On July 17, the government banned people from those areas travelling elsewhere for work, unless their position was deemed “critical.” However, a day later, after lobbying from the corporations and the trade unions, a host of exemptions were granted, rendering the measure largely meaningless.

After overseeing the spread of the virus to the western suburbs, which has gone from a few cases daily a fortnight ago to dozens each day, Berejiklian announced today that the more stringent localised restrictions would be extended to the Parramatta, Campbelltown and Georges River local government areas.

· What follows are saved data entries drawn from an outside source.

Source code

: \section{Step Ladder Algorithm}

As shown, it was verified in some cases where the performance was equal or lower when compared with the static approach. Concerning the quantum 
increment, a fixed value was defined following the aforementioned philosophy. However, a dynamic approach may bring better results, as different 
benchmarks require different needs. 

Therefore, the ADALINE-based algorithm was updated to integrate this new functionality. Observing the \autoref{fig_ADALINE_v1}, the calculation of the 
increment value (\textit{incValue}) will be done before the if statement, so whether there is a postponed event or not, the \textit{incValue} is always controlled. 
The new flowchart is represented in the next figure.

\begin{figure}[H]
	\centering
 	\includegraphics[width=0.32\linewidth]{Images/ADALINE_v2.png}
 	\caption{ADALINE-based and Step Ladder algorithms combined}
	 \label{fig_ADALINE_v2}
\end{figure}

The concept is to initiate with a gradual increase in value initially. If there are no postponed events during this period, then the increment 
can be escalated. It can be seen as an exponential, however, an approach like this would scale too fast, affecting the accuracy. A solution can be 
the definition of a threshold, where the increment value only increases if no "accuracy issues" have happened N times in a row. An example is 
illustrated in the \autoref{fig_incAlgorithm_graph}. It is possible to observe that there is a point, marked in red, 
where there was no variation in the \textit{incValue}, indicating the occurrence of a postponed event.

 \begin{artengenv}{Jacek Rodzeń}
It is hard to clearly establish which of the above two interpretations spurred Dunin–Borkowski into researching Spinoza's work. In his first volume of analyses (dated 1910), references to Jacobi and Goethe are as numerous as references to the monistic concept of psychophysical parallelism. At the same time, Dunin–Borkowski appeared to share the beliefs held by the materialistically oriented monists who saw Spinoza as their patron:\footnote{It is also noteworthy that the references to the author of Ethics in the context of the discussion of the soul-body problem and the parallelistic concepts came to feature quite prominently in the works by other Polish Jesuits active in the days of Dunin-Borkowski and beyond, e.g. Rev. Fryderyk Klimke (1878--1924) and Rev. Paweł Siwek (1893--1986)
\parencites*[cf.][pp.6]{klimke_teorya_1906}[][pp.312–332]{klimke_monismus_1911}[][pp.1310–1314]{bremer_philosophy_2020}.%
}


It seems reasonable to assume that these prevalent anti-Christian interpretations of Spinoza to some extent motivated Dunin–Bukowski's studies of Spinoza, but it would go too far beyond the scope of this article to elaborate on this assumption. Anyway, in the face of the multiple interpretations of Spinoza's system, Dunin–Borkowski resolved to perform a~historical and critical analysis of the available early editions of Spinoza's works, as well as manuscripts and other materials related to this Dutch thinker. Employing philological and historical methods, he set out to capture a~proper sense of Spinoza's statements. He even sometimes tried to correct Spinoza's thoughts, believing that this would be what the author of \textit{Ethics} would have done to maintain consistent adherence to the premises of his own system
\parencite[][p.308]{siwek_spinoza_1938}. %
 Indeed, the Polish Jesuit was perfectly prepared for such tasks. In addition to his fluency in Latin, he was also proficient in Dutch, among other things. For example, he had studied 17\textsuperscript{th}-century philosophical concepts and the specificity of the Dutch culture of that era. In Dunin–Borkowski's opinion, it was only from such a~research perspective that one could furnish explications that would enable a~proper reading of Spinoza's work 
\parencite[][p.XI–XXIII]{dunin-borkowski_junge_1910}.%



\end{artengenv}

Aside from the issue of exemptions, it has been demonstrated, time and again throughout the pandemic, that such localised measures are wholly inadequate, especially under conditions of widespread transmission throughout the city.

The announcement was aimed at justifying the ongoing refusal of the government to institute stringent city-wide lockdown measures as demanded by epidemiologists. Instead, while putting in place tougher measures in the working-class suburbs, the government is lifting restrictions, including on big business. Today, it announced that construction would resume from Saturday outside the local government areas in western and southwestern Sydney.

Year 12 students will return to face-to-face learning, placing them and teachers at risk. The recklessness of this measure is demonstrated by NSW Health data reported by the Australian Broadcasting Corporation this morning. It shows that of the 2,397 infections in the Sydney outbreak so far, 583, or almost a quarter, were among children and teenagers.

The government’s refusal to implement necessary safety measures is creating a healthcare crisis. Eleven people have died already, but the tragic fatalities are likely to rise. There are 165 people infected with COVID in Sydney hospitals, with 56, close to a third, in intensive care units. Twenty-two require ventilators to continue breathing.